EXERCISE REQUIREMENTS =>
Locate every line in the records below that contains the word "theoremstyle", and copy each one.

THE RECORDS =>

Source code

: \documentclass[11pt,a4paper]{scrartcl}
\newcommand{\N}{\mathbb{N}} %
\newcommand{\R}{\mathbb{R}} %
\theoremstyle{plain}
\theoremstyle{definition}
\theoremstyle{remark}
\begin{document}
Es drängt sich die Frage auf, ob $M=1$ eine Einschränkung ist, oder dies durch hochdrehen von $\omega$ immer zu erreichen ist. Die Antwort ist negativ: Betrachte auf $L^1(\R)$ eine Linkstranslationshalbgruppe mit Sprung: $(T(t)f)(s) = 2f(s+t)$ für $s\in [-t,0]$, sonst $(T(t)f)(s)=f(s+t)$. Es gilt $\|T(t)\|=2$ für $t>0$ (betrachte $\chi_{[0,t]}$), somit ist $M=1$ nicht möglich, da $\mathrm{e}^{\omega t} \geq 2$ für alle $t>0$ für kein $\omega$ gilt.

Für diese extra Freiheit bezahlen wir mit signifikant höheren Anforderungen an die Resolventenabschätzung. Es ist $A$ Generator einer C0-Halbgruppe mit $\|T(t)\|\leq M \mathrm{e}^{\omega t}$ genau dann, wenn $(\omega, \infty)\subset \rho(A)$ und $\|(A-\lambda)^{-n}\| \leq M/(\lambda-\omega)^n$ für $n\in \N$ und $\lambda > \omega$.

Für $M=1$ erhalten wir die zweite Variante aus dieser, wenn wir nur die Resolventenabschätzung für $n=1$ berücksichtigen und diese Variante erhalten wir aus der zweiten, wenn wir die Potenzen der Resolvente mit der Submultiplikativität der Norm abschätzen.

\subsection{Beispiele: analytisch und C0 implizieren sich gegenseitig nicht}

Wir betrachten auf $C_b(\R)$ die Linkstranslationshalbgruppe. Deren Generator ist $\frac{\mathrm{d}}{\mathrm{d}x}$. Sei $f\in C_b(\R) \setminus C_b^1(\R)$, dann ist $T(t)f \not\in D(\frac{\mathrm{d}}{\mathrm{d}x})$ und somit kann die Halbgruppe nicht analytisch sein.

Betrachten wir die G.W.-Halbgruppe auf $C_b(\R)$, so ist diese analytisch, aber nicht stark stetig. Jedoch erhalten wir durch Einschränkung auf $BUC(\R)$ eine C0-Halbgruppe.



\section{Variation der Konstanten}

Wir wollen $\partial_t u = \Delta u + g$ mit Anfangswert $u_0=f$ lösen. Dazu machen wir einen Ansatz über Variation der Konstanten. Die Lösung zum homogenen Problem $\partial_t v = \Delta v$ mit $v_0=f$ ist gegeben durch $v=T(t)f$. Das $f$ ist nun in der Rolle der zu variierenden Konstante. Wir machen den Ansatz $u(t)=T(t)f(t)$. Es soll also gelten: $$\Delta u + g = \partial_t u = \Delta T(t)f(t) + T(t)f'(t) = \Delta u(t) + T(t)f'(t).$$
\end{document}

RESPONSE TO THE EXERCISE =>
\theoremstyle{plain}
\theoremstyle{definition}
\theoremstyle{remark}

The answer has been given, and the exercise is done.